These holes became the apertures for a large pinhole camera. When Bucklow
placed the camera in sunlight, each tiny hole projected a separate image
of the sun onto photographic paper. By varying the size of the holes,
Bucklow creates the illusion of a three-dimensional body made up of discrete
points of light. Bucklow relates his images to Christian mystical writings,
and in particular to the idea that Christ is the Word or Light of God
made flesh. Alongside this religious conception of the body, Bucklow's
work also explores the revelatory power of scientific discovery.
Lee Friedlander (b. 1934) began work as a professional photographer
in 1948, when he was only fourteen. In 1956, he moved from Washington
State to New York City and began photographing jazz musicians for Atlantic
Records. He went on to become one of the most respected documentary photographers
of his generation. He coined the term "social landscapes" to describe
his portraits of American society.
In 1982, American Photographer, a journal for commercial photographers,
devoted an entire issue to Hiro. On the cover, next to the artist's
self-portrait, was the question "Is this Man America's Greatest Photographer?"
Yasuhiro Wakabayashi (b. 1930), known as Hiro, immigrated to the United
States in 1954 and enrolled in the School of Modern Photography in California.
In 1956, Richard Avedon accepted him as an assistant. He progressed so
quickly that within months Avedon decided he should be doing independent
work. Hiro took a job as a staff photographer for Harper's Bazaar, working
under the direction of Alexey Brodovitch from 1956 to 1975. Now a freelance
commercial photographer, Hiro is known for his highly original images
and his ability to precisely manipulate every aspect of his subject, lighting,
and technology to achieve the right effect. Hiro's interest in space led
him to attend the launching of Apollo 11 at Cape Canaveral in 1969. Upon
his return to New York, he convinced Harper's Bazaar to run a full-page
image of the photograph seen in this exhibition. Hiro shot the rocket's
launch with infrared film, producing vivid green and yellow tones that
evoke the visceral roar of the engine.
Karen Kasmauski (b. 1953) studied anthropology and religion at
the University of Michigan before deciding to become a professional photographer.
Her image of a woman holding a bouquet of flowers as she watches workers
clear away the rubble from the 1995 Kobe earthquake was taken as part
of an in-depth study of Japan for National Geographic. Kasmauski is particularly
interested in the ways human beings use science as a tool to better understand
ourselves. Kasmauski's work can be seen in the book Women Photographers
at National Geographic (2000).
Michael Kenna (b. 1953) studied photography at the London College
of Printing. After the death of British photographer Bill Brandt in 1983,
Kenna spent four years photographing the Lancashire industrial sites that
Brandt shot in the 1930s.

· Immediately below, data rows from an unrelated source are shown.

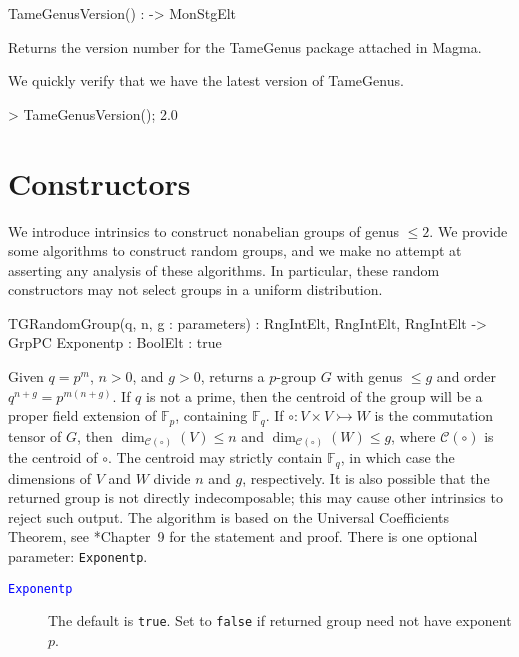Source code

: \documentclass{documentation}
\begin{document}
\begin{intrinsics}
TameGenusVersion() : -> MonStgElt
\end{intrinsics}

Returns the version number for the \textsf{TameGenus} package attached in Magma.

\begin{example}[Version]
    We quickly verify that we have the latest version of \textsf{TameGenus}. 
\begin{code}
> TameGenusVersion();
2.0    
\end{code}
\end{example}


\chapter{Constructors}

We introduce intrinsics to construct nonabelian groups of genus $\leq 2$. 
We provide some algorithms to construct random groups, and we make no attempt at asserting any analysis of these algorithms.
In particular, these random constructors may not select groups in a uniform distribution. 

\begin{intrinsics}
TGRandomGroup(q, n, g : parameters) : RngIntElt, RngIntElt, RngIntElt -> GrpPC
    Exponentp : BoolElt : true
\end{intrinsics}

Given $q=p^m$, $n>0$, and $g>0$, returns a $p$-group $G$ with genus $\leq g$ and order $q^{n+g}=p^{m(n+g)}$. 
If $q$ is not a prime, then the centroid of the group will be a proper field extension of $\mathbb{F}_p$, containing $\mathbb{F}_q$. 
If $\circ: V\times V\rightarrowtail W$ is the commutation tensor of $G$, then $\dim_{\mathcal{C}(\circ)}(V)\leq n$ and $\dim_{\mathcal{C}(\circ)}(W)\leq g$, where $\mathcal{C}(\circ)$ is the centroid of $\circ$. The centroid may strictly contain $\mathbb{F}_q$, in which case the dimensions of $V$ and $W$ divide $n$ and $g$, respectively. It is also possible that the returned group is not directly indecomposable; this may cause other intrinsics to reject such output. 
The algorithm is based on the Universal Coefficients Theorem, see \cite{LGM:book}*{Chapter~9} for the statement and proof.
There is one optional parameter: \texttt{Exponentp}. 

\begin{description}
\item[\textcolor{blue}{\tt Exponentp}]
The default is \texttt{true}.
Set to \texttt{false} if returned group need not have exponent $p$.  
\end{description}
\end{document}
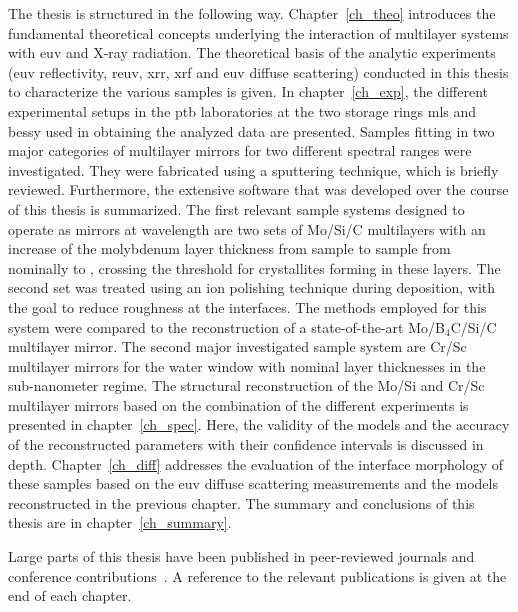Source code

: The thesis is structured in the following way.
Chapter~\ref{ch_theo} introduces the fundamental theoretical concepts underlying
the interaction of multilayer systems with \gls{euv} and X-ray radiation.
The theoretical basis of the analytic experiments (\gls{euv} reflectivity,
\gls{reuv}, \gls{xrr}, \gls{xrf} and \gls{euv} diffuse scattering) conducted in
this thesis to characterize the various samples is given.
In chapter~\ref{ch_exp}, the different experimental setups in the \gls{ptb}
laboratories at the two storage rings \gls{mls} and \gls{bessy} used in
obtaining the analyzed data are presented.
Samples fitting in two major categories of multilayer mirrors for two different
spectral ranges were investigated.
They were fabricated using a sputtering technique, which is briefly reviewed.
Furthermore, the extensive software that was developed over the course of this
thesis is summarized.
The first relevant sample systems designed to operate as mirrors at 
wavelength are two sets of Mo/Si/C multilayers with an increase of the
molybdenum layer thickness from sample to sample from nominally  to
, crossing the threshold for crystallites forming in these layers.
The second set was treated using an ion polishing technique during deposition,
with the goal to reduce roughness at the interfaces.
The methods employed for this system were compared to the reconstruction of a
state-of-the-art Mo/B$_4$C/Si/C multilayer mirror.
The second major investigated sample system are Cr/Sc multilayer mirrors for the
water window with nominal layer thicknesses in the sub-nanometer regime.
The structural reconstruction of the Mo/Si and Cr/Sc multilayer mirrors based on
the combination of the different experiments is presented in
chapter~\ref{ch_spec}.
Here, the validity of the models and the accuracy of the reconstructed
parameters with their confidence intervals is discussed in depth.
Chapter~\ref{ch_diff} addresses the evaluation of the interface morphology of
these samples based on the \gls{euv} diffuse scattering measurements and the
models reconstructed in the previous chapter.
The summary and conclusions of this thesis are in chapter~\ref{ch_summary}.

Large parts of this thesis have been published in peer-reviewed journals and
conference contributions~\cite{haase_role_2014, haase_characterization_2015,
haase_multiparameter_2016, haase_interface_2017}.
A reference to the relevant publications is given at the end of each chapter.
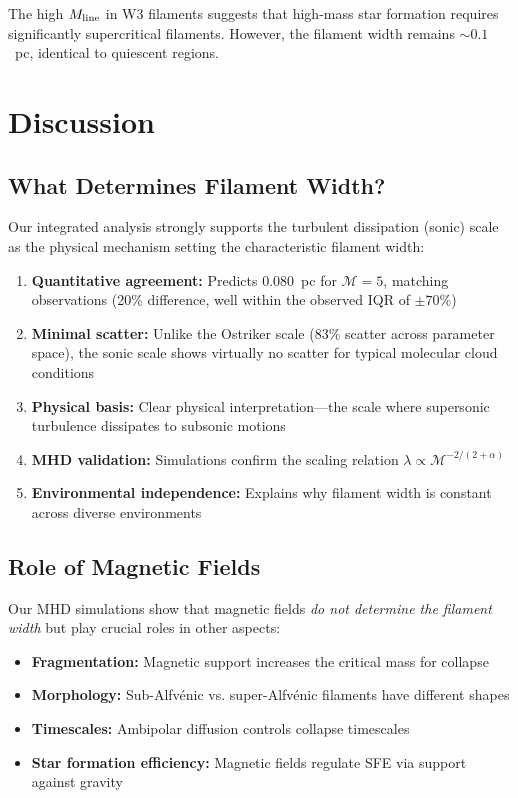\documentclass{mnras}
\begin{document}
The high $M_{\rm line}$ in W3 filaments suggests that high-mass star formation requires significantly supercritical filaments. However, the filament width remains $\sim 0.1$~pc, identical to quiescent regions.

\section{Discussion}
\label{sec:discussion}

\subsection{What Determines Filament Width?}

Our integrated analysis strongly supports the turbulent dissipation (sonic) scale as the physical mechanism setting the characteristic filament width:

\begin{enumerate}
  \item \textbf{Quantitative agreement:} Predicts $0.080$~pc for $\mathcal{M} = 5$, matching observations (20\% difference, well within the observed IQR of $\pm 70\%$)

  \item \textbf{Minimal scatter:} Unlike the Ostriker scale (83\% scatter across parameter space), the sonic scale shows virtually no scatter for typical molecular cloud conditions

  \item \textbf{Physical basis:} Clear physical interpretation---the scale where supersonic turbulence dissipates to subsonic motions

  \item \textbf{MHD validation:} Simulations confirm the scaling relation $\lambda \propto \mathcal{M}^{-2/(2+\alpha)}$

  \item \textbf{Environmental independence:} Explains why filament width is constant across diverse environments
\end{enumerate}

\subsection{Role of Magnetic Fields}

Our MHD simulations show that magnetic fields \textit{do not determine the filament width} but play crucial roles in other aspects:
\begin{itemize}
  \item \textbf{Fragmentation:} Magnetic support increases the critical mass for collapse
  \item \textbf{Morphology:} Sub-Alfv\'enic vs. super-Alfv\'enic filaments have different shapes
  \item \textbf{Timescales:} Ambipolar diffusion controls collapse timescales
  \item \textbf{Star formation efficiency:} Magnetic fields regulate SFE via support against gravity
\end{itemize}
\end{document}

Kenna creates images of manufactured spaces
devoid of people, but full of the energy of human creativity. As in Eiffel
Tower Study 3, he chooses unexpected vistas and mysterious effects
of light.
Jacques-Henri Lartigue (1894-1986) was born into a wealthy French
family. His father gave him his first camera in 1901, when he was only
seven years old. Lartigue immediately decided to capture everything he
could on film. He was particularly fascinated by machines, from racing
cars to the early plane seen in this exhibition. Lartigue continued to
take pictures throughout his life, but put much of his energy into a modestly
successful career as a painter. He was nearly seventy years old before
a small portfolio of his early photographs came to the attention of Jon
Szarkowski, the influential director of photography at the Museum of Modern
Art in New York. He contacted Lartigue to discuss some later pictures,
but quickly became entranced by the photographs from Lartigue's youth.

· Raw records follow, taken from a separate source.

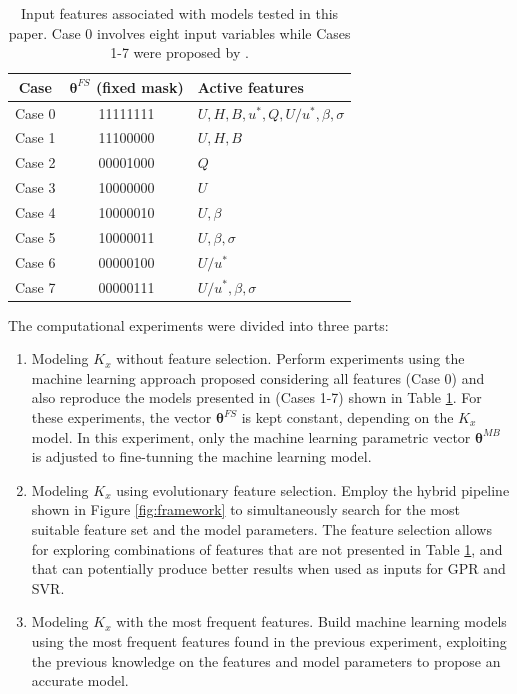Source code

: \documentclass[a4paper,12pt, english]{article}
\newcommand{\xp}{\bm{\theta}}
\newcommand{\xfs}{\xp^{FS}}
\newcommand{\xmb}{\xp^{MB}}
\begin{document}
\begin{table}[!htb]
    \centering
    \caption{ \label{tab:cases-features} Input features associated with models tested in this paper.
    Case 0 involves eight input variables while Cases 1-7 were proposed by \cite{tayfur2005predicting}.
    }
    \begin{tabular}{ccl}
    \hline
      Case   & $\xfs$ (fixed mask) & Active features                         \\ \hline
      Case 0 &  11111111   & $U , H , B, u^*, Q, U/u^*, \beta,\sigma$\\ 
      Case 1 &  11100000   & $U , H , B                             $\\
      Case 2 &  00001000   & $Q                                     $\\
      Case 3 &  10000000   & $U                                     $\\
      Case 4 &  10000010   & $U, \beta                              $\\
      Case 5 &  10000011   & $U, \beta, \sigma                      $\\
      Case 6 &  00000100   & $U/u^*                                 $\\
      Case 7 &  00000111   & $U/u^*, \beta, \sigma                  $\\ \hline
    \end{tabular}
\end{table}


The computational experiments were divided into three parts:
\begin{enumerate}

\item Modeling $K_x$ without feature selection. 
 Perform experiments using the machine learning approach proposed considering all features (Case 0) and also reproduce the models presented in \cite{tayfur2005predicting} (Cases 1-7) shown in Table \ref{tab:cases-features}. 
 For these experiments, the vector $\xfs$ is kept constant, depending on the $K_x$ model. 
 In this experiment, only the machine learning parametric vector $\xmb$ is adjusted to fine-tunning the machine learning model.
 
 \item Modeling $K_x$ using evolutionary feature selection. 
 Employ the hybrid pipeline shown in Figure \ref{fig:framework} to simultaneously search for the most suitable feature set and the model parameters. The feature selection allows for exploring combinations of features that are not presented in Table \ref{tab:cases-features}, and that can potentially produce better results when used as inputs for GPR and SVR. 
 
 \item Modeling $K_x$ with the most frequent features. 
 Build machine learning models using the most frequent features found in the previous experiment, exploiting the previous knowledge on the features and model parameters to propose an accurate model.
 
\end{enumerate}
\end{document}
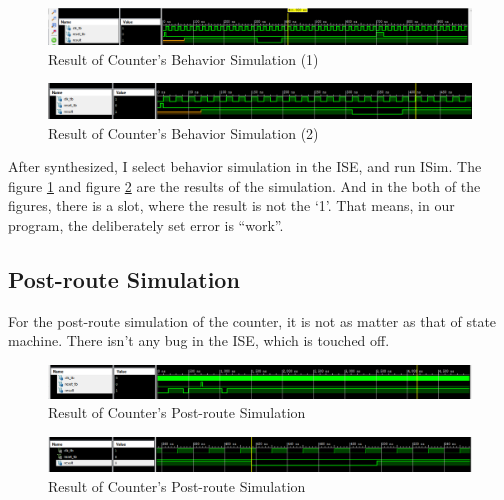 \documentclass{article}
\begin{document}
    \begin{figure}[h!]
        \centering
        \includegraphics[width=1\linewidth]{homework7-5}
        \caption{Result of Counter's Behavior Simulation (1)}
        \label{fig:homework7-5}
    \end{figure}
    \begin{figure}[h!]
        \centering
        \includegraphics[width=1\linewidth]{homework7-6}
        \caption{Result of Counter's Behavior Simulation (2)}
        \label{fig:homework7-6}
    \end{figure}
    
    After synthesized, I select behavior simulation in the ISE, and run ISim. The figure \ref{fig:homework7-5}
    and figure \ref{fig:homework7-6} are the results of the simulation. And in the both of the figures,
    there is a slot, where the result is not the `1'. That means, in our program, the deliberately set error is ``work''.
    
    \subsection{Post-route Simulation}
           

    For the post-route simulation of the counter, it is not as matter as that of state machine.
    There isn't any bug in the ISE, which is touched off.
    
    \begin{figure}
        \centering
        \includegraphics[width=1\linewidth]{homework7-7}
        \caption{Result of Counter's Post-route Simulation}
        \label{fig:homework7-7}
    \end{figure}
    \begin{figure}
        \centering
        \includegraphics[width=1\linewidth]{homework7-8}
        \caption{Result of Counter's Post-route Simulation}
        \label{fig:homework7-8}
    \end{figure}
        
\end{document}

In 1963, the MoMA mounted a major exhibition of Lartigue's photographs
from the beginning of the century.
Cuban-born photographer Abelardo Morrell (b. 1948), who teaches
at the Massachusetts College of Arts, has received a great deal of attention
in recent years. For example, Boston Magazine named his exhibitions
at the Museum of Fine Arts and the Isabella Stewart Gardner Museum the
best photography exhibitions of 1999. Morrell is known for his photographs
of old books and maps and his experiments with pinhole cameras. He also
illustrated a 1999 edition of Lewis Carroll's Alice in Wonderland. Like
the great magical realists of Latin American literature, Morrell transforms
ordinary objects and spaces into mysterious scenes.
While taking close-up photographs of animals in the 1950s, the Swedish
photographer Lennart Nilsson (b. 1922) began to wonder how one
would take a photograph of internal organs. Working with a team of doctors
and advanced medical technology, he has meticulously photographed every
aspect of human biology, from our immune response to bacteria to the internal
structures of the lungs and the intestines. His most famous photographs
appeared in the book A Child is Born, which chronicled the development
of the human fetus from conception to birth. He is widely respected both
for his innovative photography and for his efforts to educate the wider
public about human biology and health.
Museum visitors are a recurring theme in the work of German photographer
Thomas Struth (b. 1954). The artist works in a documentary style,
capturing the chance interactions of urban environments. In the early
1980's, the artist discovered that the galleries of public art museums
were as rich with human drama as any city street. When Struth juxtaposes
living human beings with painted images of people, both take on new meaning:
the museum visitor becomes an object of aesthetic contemplation, while
the painted figures appear to participate in the world outside the canvas.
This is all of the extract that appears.